# Telecommunication Network Engineers



## BrackensMum (Oct 27, 2011)

Hi there, as a newbie can anyone tell me if there are plenty of jobs anywhwere in Canada for Telecommunication Network Engineers. My husband has 22 years of British Army background and 12 years plus of working for a worldwide mobile phone company behind him, so has plenty of experience. We have been trying since May this year and so far have not had much luck, he gets plenty of replies but all saying the same thing. If anyone could give us any advice of point us in the right direction it would be very much appreciated. Look forward to any replies on any level, thank you.


----------



## telcoman (Feb 11, 2010)

I worked in telecom for 30 years for Telus. In my experience the Telco industry is one of those industries where you are better to apply in person to get past the front desk. At least that is the way it was with Telus. There are quite a few mobile phone companies, but Telus, Bell & Rogers are the largest. Most of the smaller ones utilize the networks of those 3, so you really have to be concentrating on them. Trouble is the larger telecoms have managed to whittle away at their unions to the point where they are contracting out a lot of their work to small lower paying independent contractors.

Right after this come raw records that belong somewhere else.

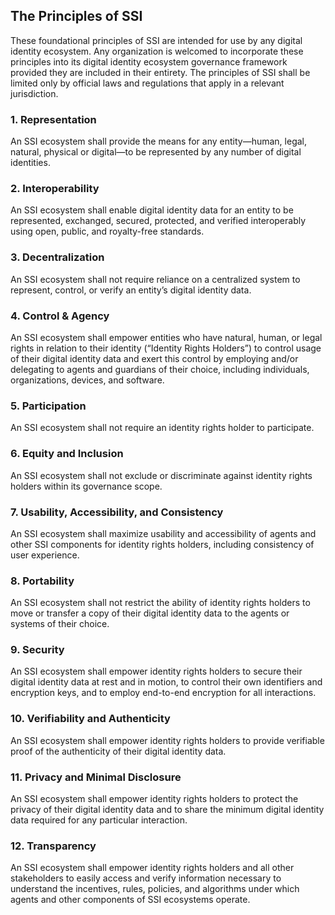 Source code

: ## The Principles of SSI

These foundational principles of SSI are intended for use by any digital identity ecosystem. Any organization is welcomed to incorporate these principles into its digital identity ecosystem governance framework provided they are included in their entirety. The principles of SSI shall be limited only by official laws and regulations that apply in a relevant jurisdiction.

### 1. Representation

An SSI ecosystem shall provide the means for any entity—human, legal, natural, physical or digital—to be represented by any number of digital identities.    
    
### 2. Interoperability

An SSI ecosystem shall enable digital identity data for an entity to be represented, exchanged, secured, protected, and verified interoperably using open, public, and royalty-free standards.

### 3. Decentralization

An SSI ecosystem shall not require reliance on a centralized system to represent, control, or verify an entity’s digital identity data.

### 4. Control & Agency

An SSI ecosystem shall empower entities who have natural, human, or legal rights in relation to their identity (“Identity Rights Holders”) to control usage of their digital identity data and exert this control by employing and/or delegating to agents and guardians of their choice, including individuals, organizations, devices, and software.

### 5. Participation

An SSI ecosystem shall not require an identity rights holder to participate.

### 6. Equity and Inclusion

An SSI ecosystem shall not exclude or discriminate against identity rights holders within its governance scope.

### 7. Usability, Accessibility, and Consistency

An SSI ecosystem shall maximize usability and accessibility of agents and other SSI components for identity rights holders, including consistency of user experience.

### 8. Portability

An SSI ecosystem shall not restrict the ability of identity rights holders to move or transfer a copy of their digital identity data to the agents or systems of their choice.

### 9. Security

An SSI ecosystem shall empower identity rights holders to secure their digital identity data at rest and in motion, to control their own identifiers and encryption keys, and to employ end-to-end encryption for all interactions.

### 10. Verifiability and Authenticity

An SSI ecosystem shall empower identity rights holders to provide verifiable proof of the authenticity of their digital identity data.

### 11. Privacy and Minimal Disclosure

An SSI ecosystem shall empower identity rights holders to protect the privacy of their digital identity data and to share the minimum digital identity data required for any particular interaction.

### 12. Transparency

An SSI ecosystem shall empower identity rights holders and all other stakeholders to easily access and verify information necessary to understand the incentives, rules, policies, and algorithms under which agents and other components of SSI ecosystems operate.
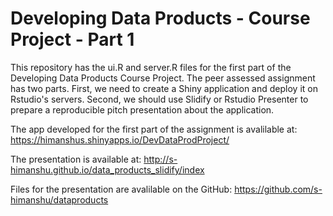 # Developing Data Products - Course Project - Part 1

This repository has the ui.R and server.R files for the first part of the Developing Data Products Course Project. The peer assessed assignment has two parts. First, we need to create a Shiny application and deploy it on Rstudio's servers. Second, we should use Slidify or Rstudio Presenter to prepare a reproducible pitch presentation about the application.

The app developed for the first part of the assignment is avalilable at: https://himanshus.shinyapps.io/DevDataProdProject/

The presentation is available at: http://s-himanshu.github.io/data_products_slidify/index

Files for the presentation are avalilable on the GitHub: https://github.com/s-himanshu/dataproducts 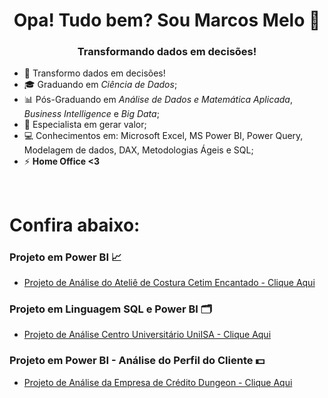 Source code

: <h1 align="center">Opa! Tudo bem? Sou Marcos Melo 👋</h1>
<h3 align="center">Transformando dados em decisões!</h3>

- 🎯 Transformo dados em decisões!
- 🎓 Graduando em _Ciência de Dados_;
- 📊 Pós-Graduando em _Análise de Dados e Matemática Aplicada_, _Business Intelligence_ e _Big Data_; 
- 🥇 Especialista em gerar valor; 
- 💻 Conhecimentos em: Microsoft Excel, MS Power BI, Power Query, Modelagem de dados, DAX, Metodologias Ágeis e SQL;
- ⚡   **Home Office <3**


 <br />

# Confira abaixo:

 ### Projeto em Power BI 📈
 - [Projeto de Análise do Ateliê de Costura Cetim Encantado - Clique Aqui](https://github.com/MarcosMeloJr/Power_BI_Atelie)
 
 ### Projeto em Linguagem SQL e Power BI 🗂️                                                                                                                                 
 - [Projeto de Análise Centro Universitário UniISA - Clique Aqui](https://github.com/MarcosMeloJr/SQL-Power-BI-UniISA)
 
### Projeto em Power BI - Análise do Perfil do Cliente 💵                                                                                                                              
 - [Projeto de Análise da Empresa de Crédito Dungeon - Clique Aqui](https://github.com/MarcosMeloJr/Analise-Dungeon-Clientes)
 

<!---



MarcosMeloJr/MarcosMeloJr is a ✨ special ✨ repository because its `README.md` (this file) appears on your GitHub profile.
You can click the Preview link to take a look at your changes.
--->
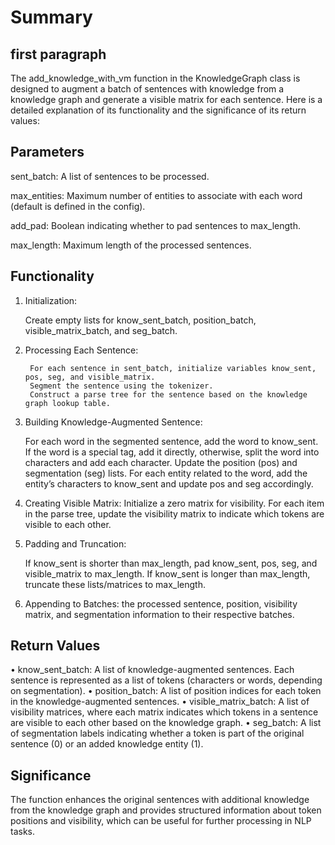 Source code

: # Summary

## first paragraph

The add_knowledge_with_vm function in the KnowledgeGraph class is designed to augment a batch of sentences 
with knowledge from a knowledge graph and generate a visible matrix for each sentence. Here is a detailed explanation 
of its functionality and the significance of its return values:

## Parameters

sent_batch: A list of sentences to be processed.

max_entities: Maximum number of entities to associate with each word (default is defined in the config).

add_pad: Boolean indicating whether to pad sentences to max_length.

max_length: Maximum length of the processed sentences.

## Functionality

1. Initialization:

    Create empty lists for know_sent_batch, position_batch, visible_matrix_batch, and seg_batch.

2. Processing Each Sentence:

        For each sentence in sent_batch, initialize variables know_sent, pos, seg, and visible_matrix.
        Segment the sentence using the tokenizer.
        Construct a parse tree for the sentence based on the knowledge graph lookup table.

3. Building Knowledge-Augmented Sentence:

    For each word in the segmented sentence, add the word to know_sent. If the word is a special tag, add it directly, otherwise, split the word into characters and add each character.
    Update the position (pos) and segmentation (seg) lists.
    For each entity related to the word, add the entity’s characters to know_sent and update pos and seg accordingly.

4. Creating Visible Matrix:
    Initialize a zero matrix for visibility.
    For each item in the parse tree, update the visibility matrix to indicate which tokens are visible to each other.

5. Padding and Truncation:

    If know_sent is shorter than max_length, pad know_sent, pos, seg, and visible_matrix to max_length.
    If know_sent is longer than max_length, truncate these lists/matrices to max_length.

6. Appending to Batches:
    the processed sentence, position, visibility matrix, and segmentation information to their respective batches.

## Return Values

•  know_sent_batch: A list of knowledge-augmented sentences. Each sentence is represented as a list of tokens (characters or words, depending on segmentation).
• position_batch: A list of position indices for each token in the knowledge-augmented sentences.
• visible_matrix_batch: A list of visibility matrices, where each matrix indicates which tokens in a sentence are visible to each other based on the knowledge graph.
• seg_batch: A list of segmentation labels indicating whether a token is part of the original sentence (0) or an added knowledge entity (1).

## Significance

The function enhances the original sentences with additional knowledge from the knowledge graph and provides structured information about token positions and visibility, which can be useful for further processing in NLP tasks.
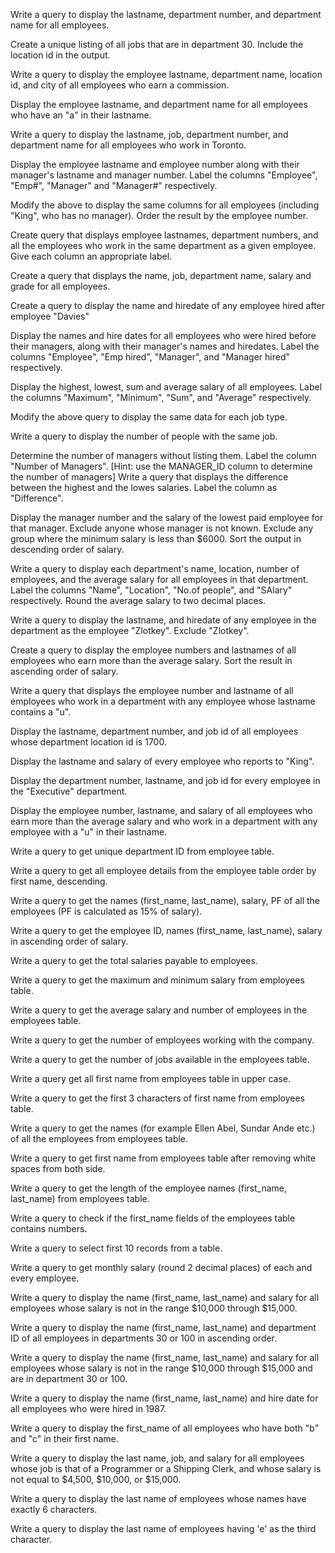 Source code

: Write a query to display the lastname, department number, and department name for all employees.

Create a unique listing of all jobs that are in department 30. Include the location id in the output.

Write a query to display the employee lastname, department name, location id, and city of all employees who earn a commission.

Display the employee lastname, and department name for all employees who have an "a" in their lastname.

Write a query to display the lastname, job, department number, and department name for all employees who work in Toronto.

Display the employee lastname and employee number along with their manager's lastname and manager number. Label the columns "Employee", "Emp#", "Manager" and "Manager#" respectively.

Modify the above to display the same columns for all employees (including "King", who has no manager). Order the result by the employee number.

Create query that displays employee lastnames, department numbers, and all the employees who work in the same department as a given employee. Give each column an appropriate label.

Create a query that displays the name, job, department name, salary and grade for all employees.

Create a query to display the name and hiredate of any employee hired after employee "Davies"

Display the names and hire dates for all employees who were hired before their managers, along with their manager's names and hiredates. Label the columns "Employee", "Emp hired", "Manager", and "Manager hired" respectively.

Display the highest, lowest, sum and average salary of all employees. Label the columns "Maximum", "Minimum", "Sum", and "Average" respectively.

Modify the above query to display the same data for each job type.

Write a query to display the number of people with the same job.

Determine the number of managers without listing them. Label the column "Number of Managers". [Hint: use the MANAGER_ID column to determine the number of managers]
Write a query that displays the difference between the highest and the lowes salaries. Label the column as "Difference".

Display the manager number and the salary of the lowest paid employee for that manager. Exclude anyone whose manager is not known. Exclude any group where the minimum salary is less than $6000. Sort the output in descending order of salary.

Write a query to display each department's name, location, number of employees, and the average salary for all employees in that department. Label the columns "Name", "Location", "No.of people", and "SAlary" respectively. Round the average salary to two decimal places.

Write a query to display the lastname, and hiredate of any employee in the department as the employee "Zlotkey". Exclude "Zlotkey".

Create a query to display the employee numbers and lastnames of all employees who earn more than the average salary. Sort the result in ascending order of salary.

Write a query that displays the employee number and lastname of all employees who work in a department with any employee whose lastname contains a "u".

Display the lastname, department number, and job id of all employees whose department location id is 1700.

Display the lastname and salary of every employee who reports to "King".

Display the department number, lastname, and job id for every employee in the "Executive" department.

Display the employee number, lastname, and salary of all employees who earn more than the average salary and who work in a department with any employee with a "u" in their lastname.

Write a query to get unique department ID from employee table.

Write a query to get all employee details from the employee table order by first name, descending.

Write a query to get the names (first_name, last_name), salary, PF of all the employees (PF is calculated as 15% of salary).

Write a query to get the employee ID, names (first_name, last_name), salary in ascending order of salary.

Write a query to get the total salaries payable to employees.

Write a query to get the maximum and minimum salary from employees table.

Write a query to get the average salary and number of employees in the employees table.

Write a query to get the number of employees working with the company.

Write a query to get the number of jobs available in the employees table.

Write a query get all first name from employees table in upper case.

Write a query to get the first 3 characters of first name from employees table.

Write a query to get the names (for example Ellen Abel, Sundar Ande etc.) of all the employees from employees table.

Write a query to get first name from employees table after removing white spaces from both side.

Write a query to get the length of the employee names (first_name, last_name) from employees table.

Write a query to check if the first_name fields of the employees table contains numbers.

Write a query to select first 10 records from a table.

Write a query to get monthly salary (round 2 decimal places) of each and every employee.

Write a query to display the name (first_name, last_name) and salary for all employees whose salary is not in the range $10,000 through $15,000.

Write a query to display the name (first_name, last_name) and department ID of all employees in departments 30 or 100 in ascending order.

Write a query to display the name (first_name, last_name) and salary for all employees whose salary is not in the range $10,000 through $15,000 and are in department 30 or 100.

Write a query to display the name (first_name, last_name) and hire date for all employees who were hired in 1987.

Write a query to display the first_name of all employees who have both "b" and "c" in their first name.

Write a query to display the last name, job, and salary for all employees whose job is that of a Programmer or a Shipping Clerk, and whose salary is not equal to $4,500, $10,000, or $15,000.

Write a query to display the last name of employees whose names have exactly 6 characters.

Write a query to display the last name of employees having 'e' as the third character.
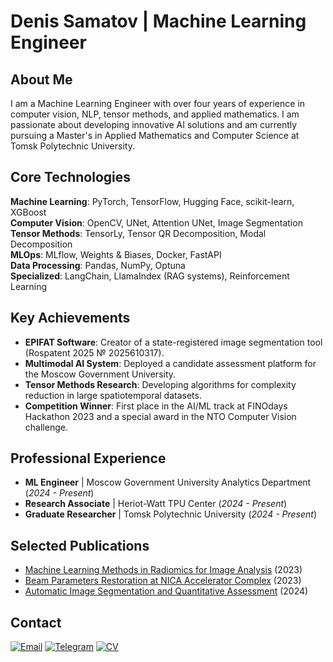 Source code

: # Denis Samatov | Machine Learning Engineer

## About Me

I am a Machine Learning Engineer with over four years of experience in computer vision, NLP, tensor methods, and applied mathematics. I am passionate about developing innovative AI solutions and am currently pursuing a Master's in Applied Mathematics and Computer Science at Tomsk Polytechnic University.

## Core Technologies

**Machine Learning**: PyTorch, TensorFlow, Hugging Face, scikit-learn, XGBoost  
**Computer Vision**: OpenCV, UNet, Attention UNet, Image Segmentation  
**Tensor Methods**: TensorLy, Tensor QR Decomposition, Modal Decomposition  
**MLOps**: MLflow, Weights & Biases, Docker, FastAPI  
**Data Processing**: Pandas, NumPy, Optuna  
**Specialized**: LangChain, LlamaIndex (RAG systems), Reinforcement Learning

## Key Achievements

- **EPIFAT Software**: Creator of a state-registered image segmentation tool (Rospatent 2025 № 2025610317).
- **Multimodal AI System**: Deployed a candidate assessment platform for the Moscow Government University.
- **Tensor Methods Research**: Developing algorithms for complexity reduction in large spatiotemporal datasets.
- **Competition Winner**: First place in the AI/ML track at FINOdays Hackathon 2023 and a special award in the NTO Computer Vision challenge.

## Professional Experience

- **ML Engineer** | Moscow Government University Analytics Department (_2024 - Present_)
- **Research Associate** | Heriot-Watt TPU Center (_2024 - Present_)
- **Graduate Researcher** | Tomsk Polytechnic University (_2024 - Present_)

## Selected Publications

- [Machine Learning Methods in Radiomics for Image Analysis](http://sopromat.imm.uran.ru/kungurka/Proceedings-2023.pdf) (2023)
- [Beam Parameters Restoration at NICA Accelerator Complex](https://students.jinr.ru/uploads/report_files/report_student_1844_project_274.pdf) (2023)
- [Automatic Image Segmentation and Quantitative Assessment](https://conf-prfn.org/Arch/Proceedings_2024_vol_3.pdf) (2024)

## Contact

[![Email](https://img.shields.io/badge/Email-D14836?style=flat&logo=gmail&logoColor=white)](mailto:denissamatov470@gmail.com)
[![Telegram](https://img.shields.io/badge/Telegram-2CA5E0?style=flat&logo=telegram&logoColor=white)](https://t.me/SamatovDS)
[![CV](https://img.shields.io/badge/CV-PDF-red?style=flat&logo=adobeacrobatreader&logoColor=white)](https://github.com/denis-samatov/denis-samatov/blob/main/CV_SamatovDS.pdf)
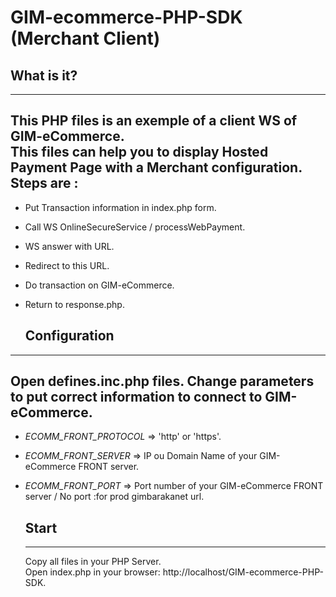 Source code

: # GIM-ecommerce-PHP-SDK (Merchant Client)


  ## What is it?
  -----------

  This PHP files is an exemple of a client WS of GIM-eCommerce.  
  This files can help you to display Hosted Payment Page with a Merchant configuration.  
  Steps are :  
  -

+  Put Transaction information in index.php form. 
+  Call WS OnlineSecureService / processWebPayment. 
+  WS answer with URL.  
+  Redirect to this URL. 
+  Do transaction on GIM-eCommerce. 
+  Return to response.php. 
	
	

   ## Configuration
  ------------------

  Open defines.inc.php files. 
  Change parameters to put correct information to connect to GIM-eCommerce. 
   -

+ _ECOMM_FRONT_PROTOCOL_ 	=> 'http' or 'https'. 
+ _ECOMM_FRONT_SERVER_		=>	IP ou Domain Name of your GIM-eCommerce FRONT server. 
+ _ECOMM_FRONT_PORT_		=>	Port number of your GIM-eCommerce FRONT server / No port :for prod gimbarakanet url. 
  
  
  ## Start
  -------------

  Copy all files in your PHP Server.   
  Open index.php in your browser: http://localhost/GIM-ecommerce-PHP-SDK. 
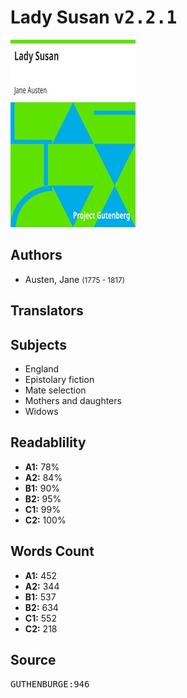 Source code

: # Lady Susan <kbd>v2.2.1</kbd>

![](./cover.medium.jpg "")

## Authors


 - Austen, Jane <small>(1775 - 1817)</small>

## Translators



## Subjects


 - England
 - Epistolary fiction
 - Mate selection
 - Mothers and daughters
 - Widows

## Readablility


 - **A1:** 78%
 - **A2:** 84%
 - **B1:** 90%
 - **B2:** 95%
 - **C1:** 99%
 - **C2:** 100%

## Words Count


 - **A1:** 452
 - **A2:** 344
 - **B1:** 537
 - **B2:** 634
 - **C1:** 552
 - **C2:** 218

## Source


<kbd>GUTHENBURGE:946</kbd>

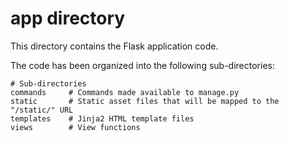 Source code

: # app directory

This directory contains the Flask application code.

The code has been organized into the following sub-directories:

    # Sub-directories
    commands     # Commands made available to manage.py
    static       # Static asset files that will be mapped to the "/static/" URL
    templates    # Jinja2 HTML template files
    views        # View functions
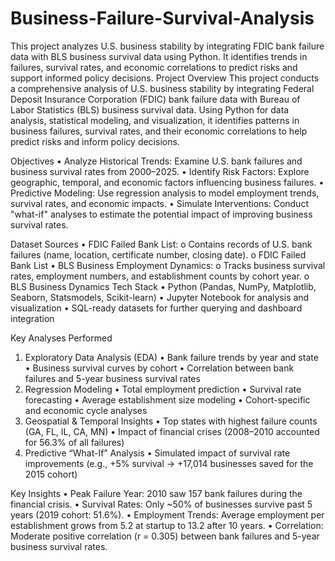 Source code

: # Business-Failure-Survival-Analysis
This project analyzes U.S. business stability by integrating FDIC bank failure data with BLS business survival data using Python. It identifies trends in failures, survival rates, and economic correlations to predict risks and support informed policy decisions.
Project Overview
This project conducts a comprehensive analysis of U.S. business stability by integrating Federal Deposit Insurance Corporation (FDIC) bank failure data with Bureau of Labor Statistics (BLS) business survival data. Using Python for data analysis, statistical modeling, and visualization, it identifies patterns in business failures, survival rates, and their economic correlations to help predict risks and inform policy decisions.

Objectives
•	Analyze Historical Trends: Examine U.S. bank failures and business survival rates from 2000–2025.
•	Identify Risk Factors: Explore geographic, temporal, and economic factors influencing business failures.
•	Predictive Modeling: Use regression analysis to model employment trends, survival rates, and economic impacts.
•	Simulate Interventions: Conduct "what-if" analyses to estimate the potential impact of improving business survival rates.

Dataset Sources
•	FDIC Failed Bank List:
o	Contains records of U.S. bank failures (name, location, certificate number, closing date).
o	FDIC Failed Bank List
•	BLS Business Employment Dynamics:
o	Tracks business survival rates, employment numbers, and establishment counts by cohort year.
o	BLS Business Dynamics
Tech Stack
•	Python (Pandas, NumPy, Matplotlib, Seaborn, Statsmodels, Scikit-learn)
•	Jupyter Notebook for analysis and visualization
•	SQL-ready datasets for further querying and dashboard integration

Key Analyses Performed
1. Exploratory Data Analysis (EDA)
•	Bank failure trends by year and state
•	Business survival curves by cohort
•	Correlation between bank failures and 5-year business survival rates
2. Regression Modeling
•	Total employment prediction
•	Survival rate forecasting
•	Average establishment size modeling
•	Cohort-specific and economic cycle analyses
3. Geospatial & Temporal Insights
•	Top states with highest failure counts (GA, FL, IL, CA, MN)
•	Impact of financial crises (2008–2010 accounted for 56.3% of all failures)
4. Predictive “What-If” Analysis
•	Simulated impact of survival rate improvements (e.g., +5% survival → +17,014 businesses saved for the 2015 cohort)

Key Insights
•	Peak Failure Year: 2010 saw 157 bank failures during the financial crisis.
•	Survival Rates: Only ~50% of businesses survive past 5 years (2019 cohort: 51.6%).
•	Employment Trends: Average employment per establishment grows from 5.2 at startup to 13.2 after 10 years.
•	Correlation: Moderate positive correlation (r = 0.305) between bank failures and 5-year business survival rates.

However, here is my advice. Try Telus, but be willing to go to a smaller less desirable location, than a place like Vancouver. Especially up north where they have trouble getting personnel. You can always relocate a couple of years down the road once in. Here is the link:

About TELUS - Opportunities


----------



## BrackensMum (Oct 27, 2011)

*Telecom Network Engineer*



telcoman said:


> I worked in telecom for 30 years for Telus. In my experience the Telco industry is one of those industries where you are better to apply in person to get past the front desk. At least that is the way it was with Telus. There are quite a few mobile phone companies, but Telus, Bell & Rogers are the largest. Most of the smaller ones utilize the networks of those 3, so you really have to be concentrating on them. Trouble is the larger telecoms have managed to whittle away at their unions to the point where they are contracting out a lot of their work to small lower paying independent contractors.
> 
> However, here is my advice. Try Telus, but be willing to go to a smaller less desirable location, than a place like Vancouver. Especially up north where they have trouble getting personnel. You can always relocate a couple of years down the road once in. Here is the link:
> 
> About TELUS - Opportunities


Hi there Telcoman,
Many thanks for the advice. My husband has already applied for jobs at all 3 major players and no luck so far. We are looking at the whole of Canada, so hopefully something will crop up soon. Once again thank you.


----------



## G-Mo (Aug 17, 2011)

I don't want to be negative, but, they all know they will never get an LMO so it's not worth their effort. Like many jobs, it's one of those get here first, then we can talk positions.


----------